Provided information

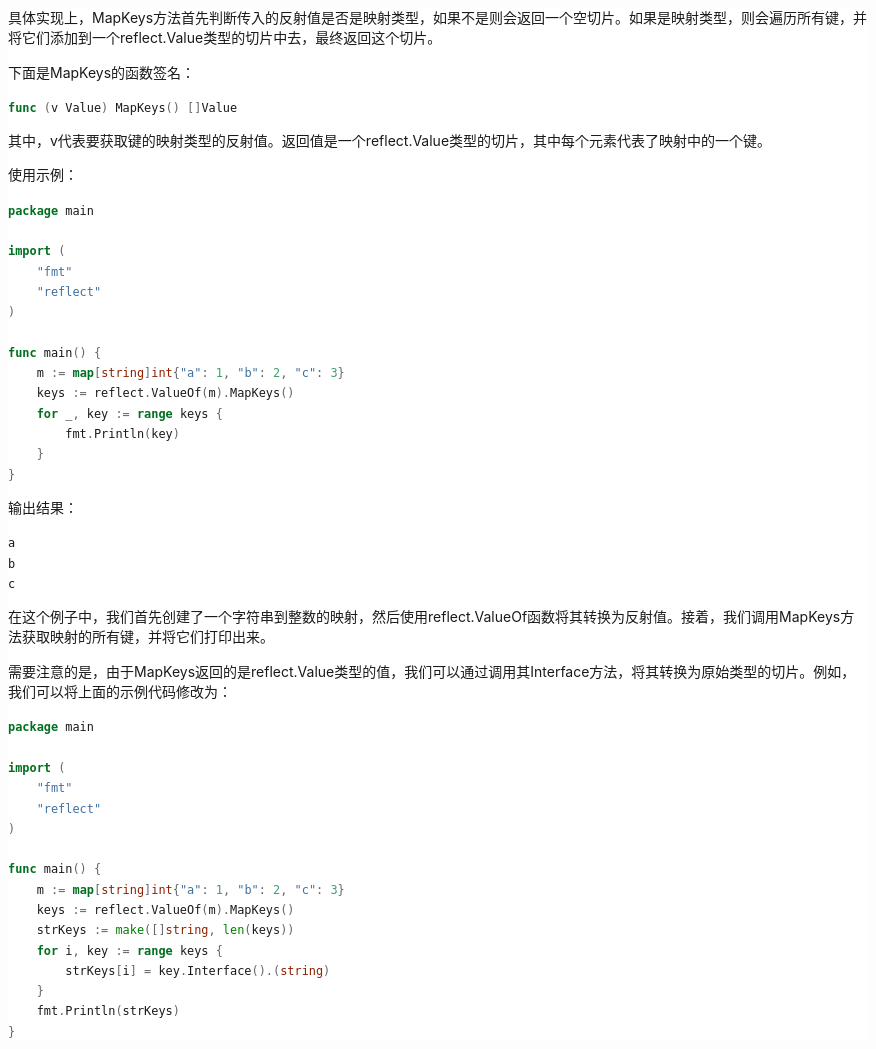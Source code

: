 具体实现上，MapKeys方法首先判断传入的反射值是否是映射类型，如果不是则会返回一个空切片。如果是映射类型，则会遍历所有键，并将它们添加到一个reflect.Value类型的切片中去，最终返回这个切片。

下面是MapKeys的函数签名：

```go
func (v Value) MapKeys() []Value
```

其中，v代表要获取键的映射类型的反射值。返回值是一个reflect.Value类型的切片，其中每个元素代表了映射中的一个键。

使用示例：

```go
package main

import (
    "fmt"
    "reflect"
)

func main() {
    m := map[string]int{"a": 1, "b": 2, "c": 3}
    keys := reflect.ValueOf(m).MapKeys()
    for _, key := range keys {
        fmt.Println(key)
    }
}
```

输出结果：

```
a
b
c
```

在这个例子中，我们首先创建了一个字符串到整数的映射，然后使用reflect.ValueOf函数将其转换为反射值。接着，我们调用MapKeys方法获取映射的所有键，并将它们打印出来。

需要注意的是，由于MapKeys返回的是reflect.Value类型的值，我们可以通过调用其Interface方法，将其转换为原始类型的切片。例如，我们可以将上面的示例代码修改为：

```go
package main

import (
    "fmt"
    "reflect"
)

func main() {
    m := map[string]int{"a": 1, "b": 2, "c": 3}
    keys := reflect.ValueOf(m).MapKeys()
    strKeys := make([]string, len(keys))
    for i, key := range keys {
        strKeys[i] = key.Interface().(string)
    }
    fmt.Println(strKeys)
}
```
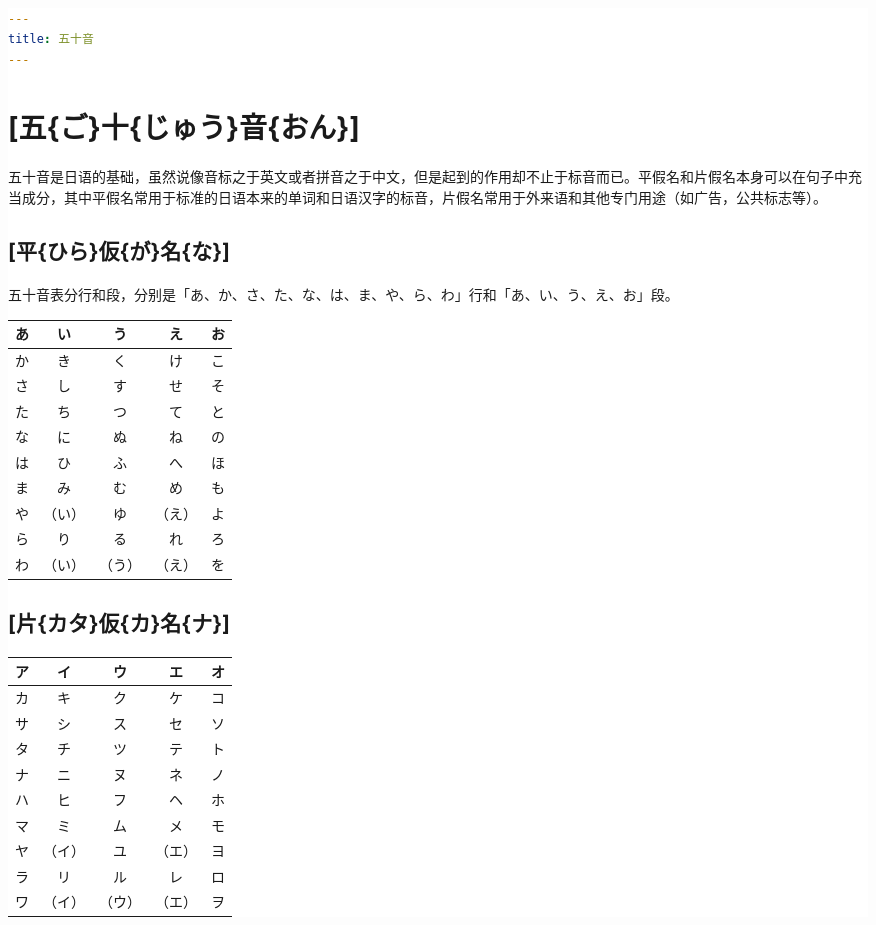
 ```yaml
---
title: 五十音
---
```


# [五{ご}十{じゅう}音{おん}]

五十音是日语的基础，虽然说像音标之于英文或者拼音之于中文，但是起到的作用却不止于标音而已。平假名和片假名本身可以在句子中充当成分，其中平假名常用于标准的日语本来的单词和日语汉字的标音，片假名常用于外来语和其他专门用途（如广告，公共标志等）。

## [平{ひら}仮{が}名{な}]

五十音表分行和段，分别是「あ、か、さ、た、な、は、ま、や、ら、わ」行和「あ、い、う、え、お」段。

| あ |  い  |  う  |  え  | お |
|:-:|:---:|:---:|:---:|:-:|
| か |  き  |  く  |  け  | こ |
| さ |  し  |  す  |  せ  | そ |
| た |  ち  |  つ  |  て  | と |
| な |  に  |  ぬ  |  ね  | の |
| は |  ひ  |  ふ  |  へ  | ほ |
| ま |  み  |  む  |  め  | も |
| や | （い） |  ゆ  | （え） | よ |
| ら |  り  |  る  |  れ  | ろ |
| わ | （い） | （う） | （え） | を |

## [片{カタ}仮{カ}名{ナ}]

| ア |  イ  |  ウ  |  エ  | オ |
|:-:|:---:|:---:|:---:|:-:|
| カ |  キ  |  ク  |  ケ  | コ |
| サ |  シ  |  ス  |  セ  | ソ |
| タ |  チ  |  ツ  |  テ  | ト |
| ナ |  ニ  |  ヌ  |  ネ  | ノ |
| ハ |  ヒ  |  フ  |  ヘ  | ホ |
| マ |  ミ  |  ム  |  メ  | モ |
| ヤ | （イ） |  ユ  | （エ） | ヨ |
| ラ |  リ  |  ル  |  レ  | ロ |
| ワ | （イ） | （ウ） | （エ） | ヲ |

Activity
Say how many lines in the preceding material hold the word "strKeys"; nothing else belongs in the reply.

Response area
3